Cleanliness of the stressed skin chassis.
This is also an area typically overlooked in maintenance. As this chassis relies on all of
its components for strength and performance, the cleaning of the chassis allows the owner
to inspect all areas for damage from usage. Cleaning is as recommended above. Of
particular importance are rock dings in the paint on the chassis. These will allow
corrosion to begin, therefore when found, these must be
touched up by application of fresh chassis paint just as you would touch up the paint on
your Bodywork.
Chassis and Suspension bolt and nut torque's.
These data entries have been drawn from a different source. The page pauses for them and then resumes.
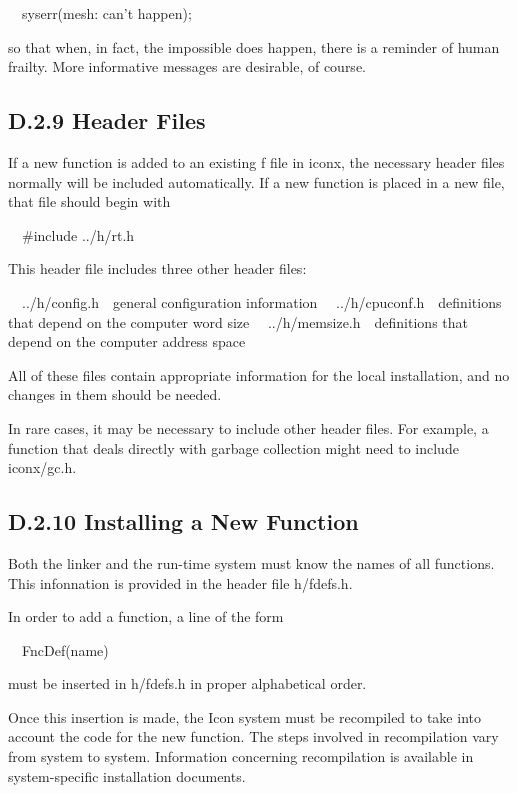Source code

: {\ttfamily\mdseries
\ \ syserr({\textquotedbl}mesh: can't happen{\textquotedbl});}

\noindent so that when, in fact, the
{\textquotedbl}impossible{\textquotedbl} does happen, there is a
reminder of human frailty.  More informative messages are desirable,
of course.

\subsection[D.2.9 Header Files]{D.2.9 Header Files}

If a new function is added to an existing f file in iconx, the
necessary header files normally will be included automatically. If a
new function is placed in a new file, that file should begin with

{\ttfamily\mdseries
\ \ \#include {\textquotedbl}../h/rt.h{\textquotedbl}}


This header file includes three other header files:


\ \ ../h/config.h\ \ general configuration information\newline
\ \ ../h/cpuconf.h\ \ definitions that depend on the computer word size\newline
\ \ ../h/memsize.h\ \ definitions that depend on the computer address space


All of these files contain appropriate information for the local
installation, and no changes in them should be needed.


In rare cases, it may be necessary to include other header files. For
example, a function that deals directly with garbage collection might
need to include \textsf{iconx/gc.h.}

\subsection[D.2.10 Installing a New Function]{D.2.10 Installing a New Function}

Both the linker and the run-time system must know the names of all
functions. This infonnation is provided in the header file h/fdefs.h.


In order to add a function, a line of the form

{\ttfamily\mdseries
\ \ FncDef(name)}

\noindent must be inserted in h/fdefs.h in proper alphabetical order.

Once this insertion is made, the Icon system must be recompiled to
take into account the code for the new function. The steps involved in
recompilation vary from system to system. Information concerning
recompilation is available in system-specific installation documents.

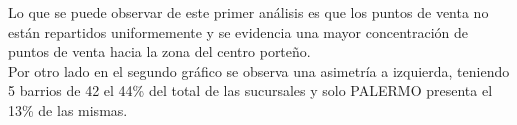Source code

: \begin{figure}[h]
\end{figure}


Lo que se puede observar de este primer análisis es que los puntos de venta no están repartidos uniformemente y se evidencia una mayor concentración de puntos de venta hacia la zona del centro porteño.\\
Por otro lado en el segundo gráfico se observa una asimetría a izquierda, teniendo 5 barrios de 42 el 44\% del total de las sucursales y solo PALERMO presenta el 13\% de las mismas.\\



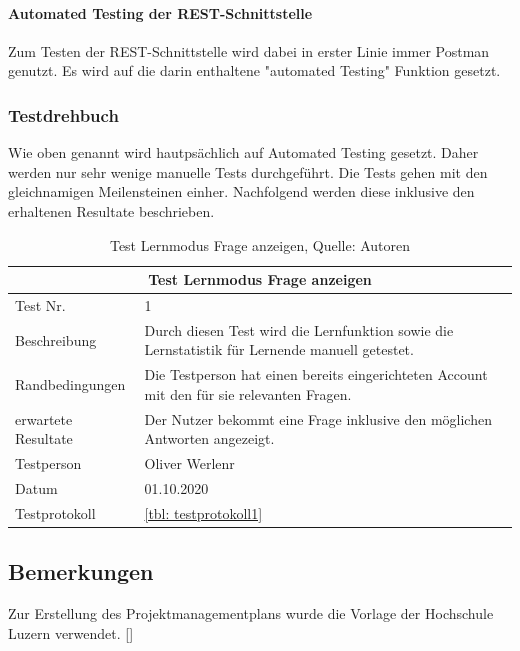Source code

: \paragraph{Automated Testing der REST-Schnittstelle}
Zum Testen der REST-Schnittstelle wird dabei in erster Linie immer Postman genutzt. Es wird auf die darin enthaltene "automated Testing" Funktion gesetzt. 

\subsubsection{Testdrehbuch}\label{testsvonmeilensteine}
Wie oben genannt wird hautpsächlich auf Automated Testing gesetzt.
Daher werden nur sehr wenige manuelle Tests durchgeführt.
Die Tests gehen mit den gleichnamigen Meilensteinen einher.
Nachfolgend werden diese inklusive den erhaltenen Resultate beschrieben.

\begin{table}[H]
\begin{tabularx}{\textwidth}{lX}
  \hline
  \multicolumn{2}{|c|}{Test Lernmodus Frage anzeigen} \\
  \hline
  Test Nr. & 1\\
  Beschreibung & Durch diesen Test wird die Lernfunktion sowie die Lernstatistik für Lernende manuell getestet.\\
  Randbedingungen & Die Testperson hat einen bereits eingerichteten Account mit den für sie relevanten Fragen.\\
  erwartete Resultate & Der Nutzer bekommt eine Frage inklusive den möglichen Antworten angezeigt.  \\
  Testperson & Oliver Werlenr \\
  Datum & 01.10.2020 \\
  Testprotokoll & \ref{tbl: testprotokoll1}\\
   \hline
\end{tabularx}
\caption{ \label{tbl: Test Lernmodus Frage anzeigen}Test Lernmodus Frage anzeigen, Quelle: Autoren}
\end{table}

\subsection{Bemerkungen}
Zur Erstellung des Projektmanagementplans wurde die Vorlage der Hochschule Luzern verwendet. [\cite{pmpHSLU}]
\newpage
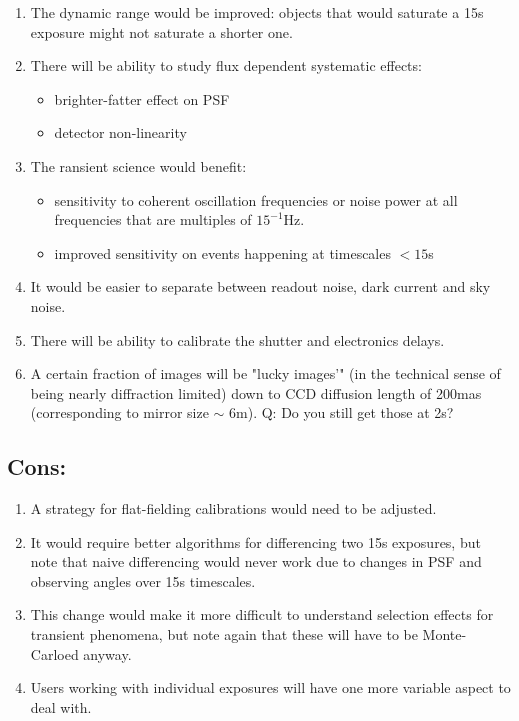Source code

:\documentclass[12pt, a4paper]{article}
\begin{document}
\begin{enumerate}
\item The  dynamic range would be improved: objects that would saturate a 15s
  exposure might not saturate a shorter one.

\item There will be ability to study flux dependent systematic effects:
  \begin{itemize}
  \item brighter-fatter effect on PSF
  \item detector non-linearity
  \end{itemize}

\item The ransient science would benefit:
  \begin{itemize}
  \item sensitivity to coherent oscillation frequencies or noise power at all
    frequencies that are multiples  of $15^{-1}$Hz.
  \item improved sensitivity on events happening at timescales $<15$s 
  \end{itemize}

\item It would be easier to separate between readout noise, dark
  current and sky noise.

\item There will be ability to calibrate the shutter and electronics delays.

\item A certain fraction of images will be "lucky images'" (in the
  technical sense of being nearly diffraction limited) down to
  CCD diffusion length of 200mas (corresponding to mirror size $\sim$
  6m). Q: Do you still get those at 2s?

\end{enumerate}

\subsection*{Cons:}

\begin{enumerate}

\item A strategy for flat-fielding calibrations would need to be
  adjusted.


\item It would require better algorithms for differencing two 15s
  exposures, but note that naive differencing would never work due to
  changes in PSF and observing angles over 15s timescales.

\item This change would make it more difficult to understand selection
  effects for transient phenomena, but note again that these will have
  to be Monte-Carloed anyway.

\item Users working with individual exposures will have one more
  variable aspect to deal with.

\end{enumerate}
\end{document}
It is extremely good practice to check the status of bolt and nut torque's on a regular
basis. If the vehicle is being raced full time, this is done before each
practice/qualifying session and then checked again before the race. If the vehicle is only
used for road use, it is recommended that these are checked every 15,000 miles or after
usage on particularly bad road conditions. (IE. Washboard surfaces, or on Northern roads
after the winter) It is also recommended that a chemical locking compound be used on all
bolts. (Loctite blue, not red.) {Note: also see Carroll Smith's book "Prepare to
Win". This book gives excellent detail preparation recommendations, which we do not
have the room for here.} Note: See torque chart at end of manual.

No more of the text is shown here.